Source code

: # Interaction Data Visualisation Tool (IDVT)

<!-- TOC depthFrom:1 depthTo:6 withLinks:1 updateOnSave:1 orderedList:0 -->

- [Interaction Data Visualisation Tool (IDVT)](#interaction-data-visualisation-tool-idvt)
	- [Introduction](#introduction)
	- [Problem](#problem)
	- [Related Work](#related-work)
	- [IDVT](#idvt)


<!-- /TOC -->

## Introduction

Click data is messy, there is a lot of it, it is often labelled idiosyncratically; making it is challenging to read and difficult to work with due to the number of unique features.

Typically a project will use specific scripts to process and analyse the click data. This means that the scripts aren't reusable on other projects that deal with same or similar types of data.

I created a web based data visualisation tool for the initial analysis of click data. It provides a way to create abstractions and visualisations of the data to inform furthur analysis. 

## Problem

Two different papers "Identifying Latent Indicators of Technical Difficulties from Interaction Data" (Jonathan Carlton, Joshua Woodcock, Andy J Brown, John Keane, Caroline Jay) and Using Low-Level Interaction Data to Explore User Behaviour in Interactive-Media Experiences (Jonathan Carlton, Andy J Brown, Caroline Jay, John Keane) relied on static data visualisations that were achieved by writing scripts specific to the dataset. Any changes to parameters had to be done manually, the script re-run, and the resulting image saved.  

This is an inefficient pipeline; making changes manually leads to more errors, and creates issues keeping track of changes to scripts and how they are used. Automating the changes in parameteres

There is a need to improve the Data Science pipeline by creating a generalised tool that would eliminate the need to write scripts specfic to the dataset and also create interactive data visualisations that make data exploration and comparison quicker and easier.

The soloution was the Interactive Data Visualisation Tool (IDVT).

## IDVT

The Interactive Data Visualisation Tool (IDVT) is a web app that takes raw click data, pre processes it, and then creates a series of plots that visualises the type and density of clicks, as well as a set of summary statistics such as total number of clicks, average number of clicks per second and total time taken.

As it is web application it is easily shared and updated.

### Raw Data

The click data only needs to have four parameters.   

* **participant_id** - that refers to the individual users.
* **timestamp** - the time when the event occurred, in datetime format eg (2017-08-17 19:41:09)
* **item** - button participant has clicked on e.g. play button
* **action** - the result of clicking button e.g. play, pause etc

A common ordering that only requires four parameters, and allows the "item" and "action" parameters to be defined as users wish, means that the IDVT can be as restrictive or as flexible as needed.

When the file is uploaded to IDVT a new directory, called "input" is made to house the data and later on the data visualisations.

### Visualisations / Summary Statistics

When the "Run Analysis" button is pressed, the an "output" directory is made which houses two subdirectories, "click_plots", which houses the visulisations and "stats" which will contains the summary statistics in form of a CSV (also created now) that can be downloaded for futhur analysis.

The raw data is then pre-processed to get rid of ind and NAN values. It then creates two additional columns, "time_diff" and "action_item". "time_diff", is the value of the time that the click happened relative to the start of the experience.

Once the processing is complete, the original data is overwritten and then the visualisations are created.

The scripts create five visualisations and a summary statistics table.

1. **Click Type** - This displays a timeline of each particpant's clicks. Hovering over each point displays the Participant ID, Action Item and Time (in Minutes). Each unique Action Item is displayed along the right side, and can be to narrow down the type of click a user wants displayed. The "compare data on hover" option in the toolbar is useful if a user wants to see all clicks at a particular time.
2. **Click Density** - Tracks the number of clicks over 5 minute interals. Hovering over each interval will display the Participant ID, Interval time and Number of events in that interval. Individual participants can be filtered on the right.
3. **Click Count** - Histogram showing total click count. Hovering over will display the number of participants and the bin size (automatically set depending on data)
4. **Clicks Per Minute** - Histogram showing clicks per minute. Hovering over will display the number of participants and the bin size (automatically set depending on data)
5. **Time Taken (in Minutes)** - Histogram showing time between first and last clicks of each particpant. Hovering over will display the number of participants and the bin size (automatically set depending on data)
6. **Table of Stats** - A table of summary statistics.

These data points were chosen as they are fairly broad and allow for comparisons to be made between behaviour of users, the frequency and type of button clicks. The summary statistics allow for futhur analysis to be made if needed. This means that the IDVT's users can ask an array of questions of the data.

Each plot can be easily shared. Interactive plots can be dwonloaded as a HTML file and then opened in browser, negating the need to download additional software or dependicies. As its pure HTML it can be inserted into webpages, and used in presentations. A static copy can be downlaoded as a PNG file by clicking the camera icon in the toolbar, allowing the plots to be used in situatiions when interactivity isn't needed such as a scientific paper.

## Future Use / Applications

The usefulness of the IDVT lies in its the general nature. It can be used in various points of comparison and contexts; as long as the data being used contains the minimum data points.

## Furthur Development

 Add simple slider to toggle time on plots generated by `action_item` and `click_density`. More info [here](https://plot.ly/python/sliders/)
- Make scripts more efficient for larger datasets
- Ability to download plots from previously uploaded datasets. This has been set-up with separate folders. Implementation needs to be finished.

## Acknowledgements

☆ ☆ ☆ ☆

* [Task objective]: Find each line in the records above that contains "needs", and copy it.

* [Solution to this problem]:
The click data only needs to have four parameters.   
- Ability to download plots from previously uploaded datasets. This has been set-up with separate folders. Implementation needs to be finished.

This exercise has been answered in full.